*** Opening of Data to use ***

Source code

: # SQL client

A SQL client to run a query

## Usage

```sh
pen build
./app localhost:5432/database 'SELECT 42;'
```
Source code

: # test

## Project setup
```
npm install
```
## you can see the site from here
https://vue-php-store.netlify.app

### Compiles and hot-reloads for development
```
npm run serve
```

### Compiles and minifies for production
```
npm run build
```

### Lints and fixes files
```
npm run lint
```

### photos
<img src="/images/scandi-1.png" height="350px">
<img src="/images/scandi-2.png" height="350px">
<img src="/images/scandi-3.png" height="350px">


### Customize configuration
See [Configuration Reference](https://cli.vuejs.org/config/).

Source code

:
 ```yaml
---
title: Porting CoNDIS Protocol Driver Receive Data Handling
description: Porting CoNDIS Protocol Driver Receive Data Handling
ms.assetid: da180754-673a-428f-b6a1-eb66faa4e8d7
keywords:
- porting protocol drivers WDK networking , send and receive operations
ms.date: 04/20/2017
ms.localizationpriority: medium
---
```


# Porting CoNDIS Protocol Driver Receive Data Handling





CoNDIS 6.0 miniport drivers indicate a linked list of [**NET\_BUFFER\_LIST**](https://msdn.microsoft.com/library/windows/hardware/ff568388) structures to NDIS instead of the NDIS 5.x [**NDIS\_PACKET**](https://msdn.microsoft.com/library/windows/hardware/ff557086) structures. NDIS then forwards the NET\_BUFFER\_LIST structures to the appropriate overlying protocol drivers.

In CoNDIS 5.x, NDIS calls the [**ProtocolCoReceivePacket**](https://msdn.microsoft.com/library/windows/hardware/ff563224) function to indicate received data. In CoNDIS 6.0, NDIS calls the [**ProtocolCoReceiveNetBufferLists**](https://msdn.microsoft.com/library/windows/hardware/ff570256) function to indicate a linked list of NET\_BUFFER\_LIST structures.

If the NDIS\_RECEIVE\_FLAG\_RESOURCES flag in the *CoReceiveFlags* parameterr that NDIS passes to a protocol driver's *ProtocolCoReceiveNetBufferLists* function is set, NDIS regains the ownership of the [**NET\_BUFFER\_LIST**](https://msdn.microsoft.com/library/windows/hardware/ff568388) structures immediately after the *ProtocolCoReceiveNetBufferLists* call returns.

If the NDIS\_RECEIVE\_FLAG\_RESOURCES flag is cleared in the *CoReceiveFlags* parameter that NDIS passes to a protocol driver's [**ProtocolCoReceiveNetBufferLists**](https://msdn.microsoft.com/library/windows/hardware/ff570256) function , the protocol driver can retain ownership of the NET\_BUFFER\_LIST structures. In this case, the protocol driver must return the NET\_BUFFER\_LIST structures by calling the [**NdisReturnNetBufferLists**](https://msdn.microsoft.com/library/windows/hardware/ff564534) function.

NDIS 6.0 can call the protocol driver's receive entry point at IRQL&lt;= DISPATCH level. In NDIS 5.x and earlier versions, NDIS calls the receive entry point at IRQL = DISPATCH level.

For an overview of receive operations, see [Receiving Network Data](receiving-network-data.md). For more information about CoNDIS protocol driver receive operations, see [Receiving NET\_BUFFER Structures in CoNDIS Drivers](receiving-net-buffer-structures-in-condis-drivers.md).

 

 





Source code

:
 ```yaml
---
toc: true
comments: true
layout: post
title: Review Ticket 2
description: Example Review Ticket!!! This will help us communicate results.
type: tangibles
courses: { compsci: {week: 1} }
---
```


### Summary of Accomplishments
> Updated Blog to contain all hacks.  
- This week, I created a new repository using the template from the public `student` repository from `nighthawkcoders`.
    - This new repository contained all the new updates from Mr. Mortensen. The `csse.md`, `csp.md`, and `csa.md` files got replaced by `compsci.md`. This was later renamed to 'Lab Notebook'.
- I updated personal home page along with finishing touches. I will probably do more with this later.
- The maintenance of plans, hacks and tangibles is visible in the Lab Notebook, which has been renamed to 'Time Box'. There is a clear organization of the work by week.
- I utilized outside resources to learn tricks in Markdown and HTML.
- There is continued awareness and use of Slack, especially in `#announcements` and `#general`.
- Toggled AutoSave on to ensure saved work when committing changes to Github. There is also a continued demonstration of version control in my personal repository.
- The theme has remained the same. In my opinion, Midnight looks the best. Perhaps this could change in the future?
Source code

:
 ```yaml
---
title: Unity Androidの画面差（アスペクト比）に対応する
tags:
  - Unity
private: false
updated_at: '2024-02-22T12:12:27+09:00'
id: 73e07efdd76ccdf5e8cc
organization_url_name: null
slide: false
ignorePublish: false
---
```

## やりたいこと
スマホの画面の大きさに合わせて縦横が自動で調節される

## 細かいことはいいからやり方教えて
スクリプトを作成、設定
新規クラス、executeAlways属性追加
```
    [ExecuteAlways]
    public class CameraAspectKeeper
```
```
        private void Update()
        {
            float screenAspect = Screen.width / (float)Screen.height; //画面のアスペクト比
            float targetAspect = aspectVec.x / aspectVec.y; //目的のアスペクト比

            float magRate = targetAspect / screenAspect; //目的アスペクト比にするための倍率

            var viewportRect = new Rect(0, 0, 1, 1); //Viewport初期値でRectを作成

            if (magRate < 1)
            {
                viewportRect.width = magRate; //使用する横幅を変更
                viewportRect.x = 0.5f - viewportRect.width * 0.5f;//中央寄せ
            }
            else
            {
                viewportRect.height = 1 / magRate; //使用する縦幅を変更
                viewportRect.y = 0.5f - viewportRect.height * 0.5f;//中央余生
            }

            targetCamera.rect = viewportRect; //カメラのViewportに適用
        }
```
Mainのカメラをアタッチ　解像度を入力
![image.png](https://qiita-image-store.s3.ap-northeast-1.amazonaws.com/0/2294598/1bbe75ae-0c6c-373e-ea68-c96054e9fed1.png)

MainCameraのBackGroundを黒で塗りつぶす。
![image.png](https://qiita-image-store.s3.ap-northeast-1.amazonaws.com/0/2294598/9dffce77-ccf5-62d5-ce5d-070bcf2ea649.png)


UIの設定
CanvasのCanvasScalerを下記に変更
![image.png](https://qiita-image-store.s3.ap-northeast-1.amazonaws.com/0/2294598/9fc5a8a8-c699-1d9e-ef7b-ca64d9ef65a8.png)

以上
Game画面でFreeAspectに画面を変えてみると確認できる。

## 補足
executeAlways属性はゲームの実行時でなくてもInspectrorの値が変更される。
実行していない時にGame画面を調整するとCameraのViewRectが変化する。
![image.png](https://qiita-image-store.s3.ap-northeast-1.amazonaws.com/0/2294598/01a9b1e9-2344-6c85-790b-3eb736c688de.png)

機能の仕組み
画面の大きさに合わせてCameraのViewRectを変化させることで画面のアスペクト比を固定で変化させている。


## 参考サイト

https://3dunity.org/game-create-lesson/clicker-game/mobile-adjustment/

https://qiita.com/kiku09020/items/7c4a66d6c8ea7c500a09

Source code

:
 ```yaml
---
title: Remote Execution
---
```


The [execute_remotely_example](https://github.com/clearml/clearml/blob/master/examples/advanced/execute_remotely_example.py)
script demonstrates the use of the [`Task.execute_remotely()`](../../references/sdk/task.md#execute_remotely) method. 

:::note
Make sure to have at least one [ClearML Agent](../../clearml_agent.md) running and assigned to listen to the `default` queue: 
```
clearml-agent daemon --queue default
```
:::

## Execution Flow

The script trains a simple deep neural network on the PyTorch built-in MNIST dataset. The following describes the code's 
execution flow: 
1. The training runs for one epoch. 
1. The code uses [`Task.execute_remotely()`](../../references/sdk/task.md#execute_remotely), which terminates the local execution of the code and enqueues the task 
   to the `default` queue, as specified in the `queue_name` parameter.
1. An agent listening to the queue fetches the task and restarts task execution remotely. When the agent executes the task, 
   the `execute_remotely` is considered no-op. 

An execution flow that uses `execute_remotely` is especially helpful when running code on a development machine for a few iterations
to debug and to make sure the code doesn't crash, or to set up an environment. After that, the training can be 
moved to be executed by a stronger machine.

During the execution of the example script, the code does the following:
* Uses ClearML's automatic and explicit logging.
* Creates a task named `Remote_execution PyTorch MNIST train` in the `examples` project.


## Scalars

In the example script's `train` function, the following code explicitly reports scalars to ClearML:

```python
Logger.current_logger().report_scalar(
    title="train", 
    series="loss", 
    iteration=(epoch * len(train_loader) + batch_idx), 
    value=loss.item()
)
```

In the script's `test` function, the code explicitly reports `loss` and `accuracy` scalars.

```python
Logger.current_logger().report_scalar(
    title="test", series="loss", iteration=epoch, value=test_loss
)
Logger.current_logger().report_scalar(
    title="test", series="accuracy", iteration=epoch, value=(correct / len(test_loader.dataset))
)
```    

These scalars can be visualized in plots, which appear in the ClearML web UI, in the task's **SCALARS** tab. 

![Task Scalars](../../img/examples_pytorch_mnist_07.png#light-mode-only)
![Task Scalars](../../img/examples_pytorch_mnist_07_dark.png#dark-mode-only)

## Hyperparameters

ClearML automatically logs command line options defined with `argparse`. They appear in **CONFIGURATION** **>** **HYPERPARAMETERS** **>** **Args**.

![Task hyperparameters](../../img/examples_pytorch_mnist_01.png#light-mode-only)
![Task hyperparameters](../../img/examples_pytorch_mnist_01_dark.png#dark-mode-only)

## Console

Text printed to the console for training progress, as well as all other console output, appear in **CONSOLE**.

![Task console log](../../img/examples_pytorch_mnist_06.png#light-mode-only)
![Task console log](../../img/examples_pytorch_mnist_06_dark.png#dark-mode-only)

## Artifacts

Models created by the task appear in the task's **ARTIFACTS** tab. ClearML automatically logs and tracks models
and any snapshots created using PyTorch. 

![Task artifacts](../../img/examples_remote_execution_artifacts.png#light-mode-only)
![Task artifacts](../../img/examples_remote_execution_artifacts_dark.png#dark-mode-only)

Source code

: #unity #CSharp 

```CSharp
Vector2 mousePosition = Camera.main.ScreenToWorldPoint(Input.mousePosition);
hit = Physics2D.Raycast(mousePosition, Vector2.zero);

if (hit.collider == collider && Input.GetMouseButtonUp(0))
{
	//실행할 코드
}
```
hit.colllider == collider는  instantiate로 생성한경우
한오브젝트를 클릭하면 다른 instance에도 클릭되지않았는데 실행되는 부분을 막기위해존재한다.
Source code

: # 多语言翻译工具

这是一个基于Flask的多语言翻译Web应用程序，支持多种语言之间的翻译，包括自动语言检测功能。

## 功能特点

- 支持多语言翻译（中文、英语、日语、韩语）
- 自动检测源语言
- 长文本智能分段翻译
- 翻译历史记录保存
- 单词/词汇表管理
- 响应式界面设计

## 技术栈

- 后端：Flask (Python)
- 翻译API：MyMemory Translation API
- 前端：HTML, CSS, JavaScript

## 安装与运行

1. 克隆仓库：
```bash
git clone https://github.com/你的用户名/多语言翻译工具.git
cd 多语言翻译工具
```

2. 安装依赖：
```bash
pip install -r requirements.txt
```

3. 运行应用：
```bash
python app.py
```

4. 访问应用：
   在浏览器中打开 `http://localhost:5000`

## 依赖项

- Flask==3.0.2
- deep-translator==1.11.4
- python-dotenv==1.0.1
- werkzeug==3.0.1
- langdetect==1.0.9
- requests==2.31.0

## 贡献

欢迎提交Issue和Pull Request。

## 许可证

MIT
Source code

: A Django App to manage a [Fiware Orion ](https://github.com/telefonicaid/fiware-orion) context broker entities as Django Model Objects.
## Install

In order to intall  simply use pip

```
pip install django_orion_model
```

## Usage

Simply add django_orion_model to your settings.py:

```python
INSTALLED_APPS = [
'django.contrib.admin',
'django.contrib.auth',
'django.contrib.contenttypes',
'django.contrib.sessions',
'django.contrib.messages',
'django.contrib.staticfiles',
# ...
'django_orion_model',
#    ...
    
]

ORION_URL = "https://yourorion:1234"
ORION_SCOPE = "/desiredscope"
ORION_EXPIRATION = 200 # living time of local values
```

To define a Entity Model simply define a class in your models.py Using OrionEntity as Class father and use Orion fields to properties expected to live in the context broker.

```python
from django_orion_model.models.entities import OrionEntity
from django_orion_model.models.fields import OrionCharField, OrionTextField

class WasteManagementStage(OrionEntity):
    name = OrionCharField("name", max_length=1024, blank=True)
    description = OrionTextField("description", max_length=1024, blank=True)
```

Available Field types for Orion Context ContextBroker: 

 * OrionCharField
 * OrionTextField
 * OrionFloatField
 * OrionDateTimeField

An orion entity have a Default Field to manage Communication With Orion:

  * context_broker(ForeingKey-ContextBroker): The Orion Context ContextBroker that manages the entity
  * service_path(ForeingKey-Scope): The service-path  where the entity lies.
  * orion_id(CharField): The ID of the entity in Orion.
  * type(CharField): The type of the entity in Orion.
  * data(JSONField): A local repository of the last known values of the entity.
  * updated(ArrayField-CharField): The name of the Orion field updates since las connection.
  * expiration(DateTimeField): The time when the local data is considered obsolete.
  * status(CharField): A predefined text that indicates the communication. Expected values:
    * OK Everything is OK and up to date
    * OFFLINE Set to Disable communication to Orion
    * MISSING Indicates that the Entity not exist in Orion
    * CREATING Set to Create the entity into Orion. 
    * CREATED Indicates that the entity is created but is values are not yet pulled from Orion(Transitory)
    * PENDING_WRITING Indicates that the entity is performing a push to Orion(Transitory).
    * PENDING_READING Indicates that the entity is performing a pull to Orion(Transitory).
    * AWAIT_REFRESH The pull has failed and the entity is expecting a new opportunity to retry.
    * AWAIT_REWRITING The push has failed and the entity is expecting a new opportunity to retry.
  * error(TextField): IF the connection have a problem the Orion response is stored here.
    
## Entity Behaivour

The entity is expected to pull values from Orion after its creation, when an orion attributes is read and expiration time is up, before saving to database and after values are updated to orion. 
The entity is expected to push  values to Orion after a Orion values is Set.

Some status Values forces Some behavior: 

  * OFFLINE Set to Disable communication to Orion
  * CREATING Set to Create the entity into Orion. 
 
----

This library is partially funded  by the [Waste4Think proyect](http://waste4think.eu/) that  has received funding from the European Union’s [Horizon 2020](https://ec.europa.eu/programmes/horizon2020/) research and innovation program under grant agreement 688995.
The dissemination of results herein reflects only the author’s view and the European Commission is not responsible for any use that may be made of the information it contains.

*** Close of Data to use ***

What you need to do: Scan the entries above and copy each line where "continued" occurs.

Answer to the exercise:
- There is continued awareness and use of Slack, especially in `#announcements` and `#general`.
- Toggled AutoSave on to ensure saved work when committing changes to Github. There is also a continued demonstration of version control in my personal repository.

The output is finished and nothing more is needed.